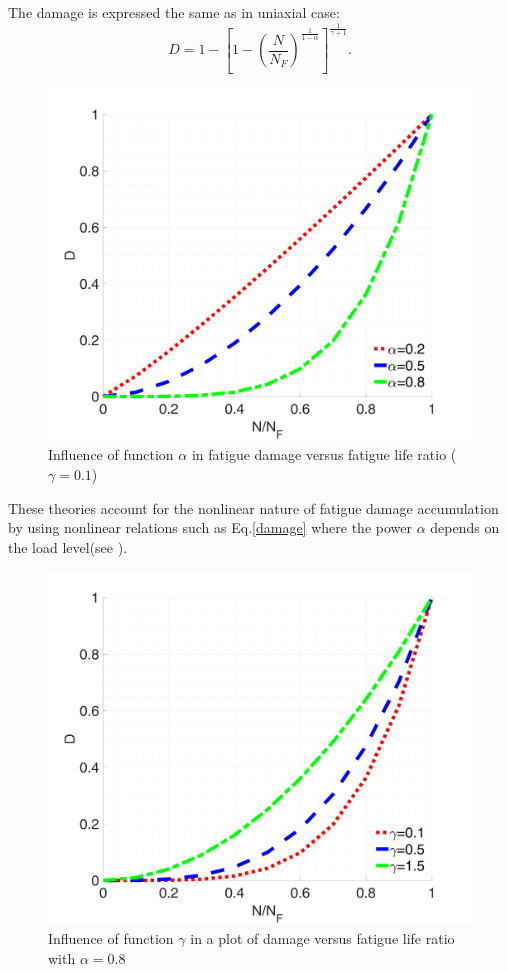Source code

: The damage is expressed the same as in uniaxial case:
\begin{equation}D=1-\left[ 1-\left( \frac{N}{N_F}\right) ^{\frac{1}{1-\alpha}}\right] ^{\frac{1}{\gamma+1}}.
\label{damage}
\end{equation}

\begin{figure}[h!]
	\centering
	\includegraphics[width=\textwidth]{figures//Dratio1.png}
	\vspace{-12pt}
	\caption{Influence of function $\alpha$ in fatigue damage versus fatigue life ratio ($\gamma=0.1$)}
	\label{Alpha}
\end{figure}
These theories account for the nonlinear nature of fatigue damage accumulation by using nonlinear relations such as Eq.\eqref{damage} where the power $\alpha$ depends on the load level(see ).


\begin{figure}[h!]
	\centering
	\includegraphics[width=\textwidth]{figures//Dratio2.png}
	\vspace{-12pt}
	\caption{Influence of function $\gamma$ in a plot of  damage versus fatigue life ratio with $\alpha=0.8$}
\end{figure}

- - -

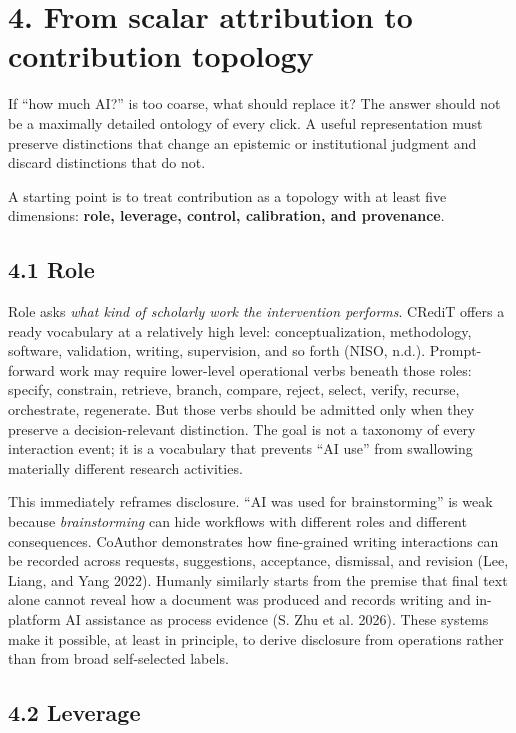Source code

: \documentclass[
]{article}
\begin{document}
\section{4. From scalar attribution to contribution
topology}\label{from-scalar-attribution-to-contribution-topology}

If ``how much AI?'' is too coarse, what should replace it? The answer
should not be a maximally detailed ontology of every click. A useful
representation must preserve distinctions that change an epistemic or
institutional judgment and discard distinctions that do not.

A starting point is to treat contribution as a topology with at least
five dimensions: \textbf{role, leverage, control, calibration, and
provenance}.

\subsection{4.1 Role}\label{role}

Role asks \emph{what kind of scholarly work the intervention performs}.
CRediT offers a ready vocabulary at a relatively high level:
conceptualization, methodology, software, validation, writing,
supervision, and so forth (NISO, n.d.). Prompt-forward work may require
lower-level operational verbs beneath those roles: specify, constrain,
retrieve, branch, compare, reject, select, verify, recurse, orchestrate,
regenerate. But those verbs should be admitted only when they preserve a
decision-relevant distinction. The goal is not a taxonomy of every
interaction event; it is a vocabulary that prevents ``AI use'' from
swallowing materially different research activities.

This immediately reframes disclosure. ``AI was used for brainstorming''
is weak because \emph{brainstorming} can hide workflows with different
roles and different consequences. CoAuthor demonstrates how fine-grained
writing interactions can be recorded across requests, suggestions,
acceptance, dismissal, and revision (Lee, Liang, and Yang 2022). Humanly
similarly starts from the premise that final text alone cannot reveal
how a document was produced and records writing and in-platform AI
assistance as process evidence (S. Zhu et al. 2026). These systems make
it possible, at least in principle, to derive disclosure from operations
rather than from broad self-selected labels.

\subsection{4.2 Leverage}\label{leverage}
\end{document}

- - -

## Task to carry out
Could you return all lines from the records that include the word "textwidth"?

## Solution to this problem
	\includegraphics[width=\textwidth]{figures//Dratio1.png}
	\includegraphics[width=\textwidth]{figures//Dratio2.png}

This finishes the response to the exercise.